◆ Task to complete
Scan the entries below for the word "theta". Copy out every line in which it occurs.

◆ Information
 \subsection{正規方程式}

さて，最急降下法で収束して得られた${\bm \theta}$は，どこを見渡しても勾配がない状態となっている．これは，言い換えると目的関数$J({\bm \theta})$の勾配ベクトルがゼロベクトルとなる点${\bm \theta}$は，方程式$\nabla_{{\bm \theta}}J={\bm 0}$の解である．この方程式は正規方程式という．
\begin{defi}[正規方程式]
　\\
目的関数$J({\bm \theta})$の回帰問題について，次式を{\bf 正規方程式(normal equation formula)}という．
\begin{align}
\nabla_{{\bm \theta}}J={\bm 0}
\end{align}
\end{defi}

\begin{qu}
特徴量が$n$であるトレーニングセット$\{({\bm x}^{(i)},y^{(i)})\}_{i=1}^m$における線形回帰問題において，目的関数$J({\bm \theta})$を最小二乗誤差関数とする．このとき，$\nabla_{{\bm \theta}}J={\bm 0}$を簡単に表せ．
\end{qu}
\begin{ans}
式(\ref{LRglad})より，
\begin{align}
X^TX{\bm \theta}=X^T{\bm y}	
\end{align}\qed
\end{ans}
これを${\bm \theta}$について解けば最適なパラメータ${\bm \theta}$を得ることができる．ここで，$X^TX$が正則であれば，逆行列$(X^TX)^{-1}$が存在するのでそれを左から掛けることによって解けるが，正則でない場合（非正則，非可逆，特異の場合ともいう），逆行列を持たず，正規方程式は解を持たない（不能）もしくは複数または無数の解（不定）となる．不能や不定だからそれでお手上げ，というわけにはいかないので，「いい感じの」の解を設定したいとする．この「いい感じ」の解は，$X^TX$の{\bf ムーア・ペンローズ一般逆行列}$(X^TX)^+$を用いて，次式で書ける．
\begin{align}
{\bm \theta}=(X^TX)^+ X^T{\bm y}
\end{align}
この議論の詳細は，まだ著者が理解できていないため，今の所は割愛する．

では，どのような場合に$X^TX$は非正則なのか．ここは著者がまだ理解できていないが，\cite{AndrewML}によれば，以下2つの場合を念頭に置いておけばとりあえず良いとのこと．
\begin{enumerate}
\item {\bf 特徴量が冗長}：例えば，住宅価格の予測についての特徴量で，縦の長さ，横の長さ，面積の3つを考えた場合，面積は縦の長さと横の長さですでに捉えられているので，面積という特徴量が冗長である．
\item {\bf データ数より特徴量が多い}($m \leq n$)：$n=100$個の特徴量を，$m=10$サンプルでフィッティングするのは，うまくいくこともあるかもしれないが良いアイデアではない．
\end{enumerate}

◆ Solved problem
さて，最急降下法で収束して得られた${\bm \theta}$は，どこを見渡しても勾配がない状態となっている．これは，言い換えると目的関数$J({\bm \theta})$の勾配ベクトルがゼロベクトルとなる点${\bm \theta}$は，方程式$\nabla_{{\bm \theta}}J={\bm 0}$の解である．この方程式は正規方程式という．
目的関数$J({\bm \theta})$の回帰問題について，次式を{\bf 正規方程式(normal equation formula)}という．
\nabla_{{\bm \theta}}J={\bm 0}
特徴量が$n$であるトレーニングセット$\{({\bm x}^{(i)},y^{(i)})\}_{i=1}^m$における線形回帰問題において，目的関数$J({\bm \theta})$を最小二乗誤差関数とする．このとき，$\nabla_{{\bm \theta}}J={\bm 0}$を簡単に表せ．
X^TX{\bm \theta}=X^T{\bm y}	
これを${\bm \theta}$について解けば最適なパラメータ${\bm \theta}$を得ることができる．ここで，$X^TX$が正則であれば，逆行列$(X^TX)^{-1}$が存在するのでそれを左から掛けることによって解けるが，正則でない場合（非正則，非可逆，特異の場合ともいう），逆行列を持たず，正規方程式は解を持たない（不能）もしくは複数または無数の解（不定）となる．不能や不定だからそれでお手上げ，というわけにはいかないので，「いい感じの」の解を設定したいとする．この「いい感じ」の解は，$X^TX$の{\bf ムーア・ペンローズ一般逆行列}$(X^TX)^+$を用いて，次式で書ける．
{\bm \theta}=(X^TX)^+ X^T{\bm y}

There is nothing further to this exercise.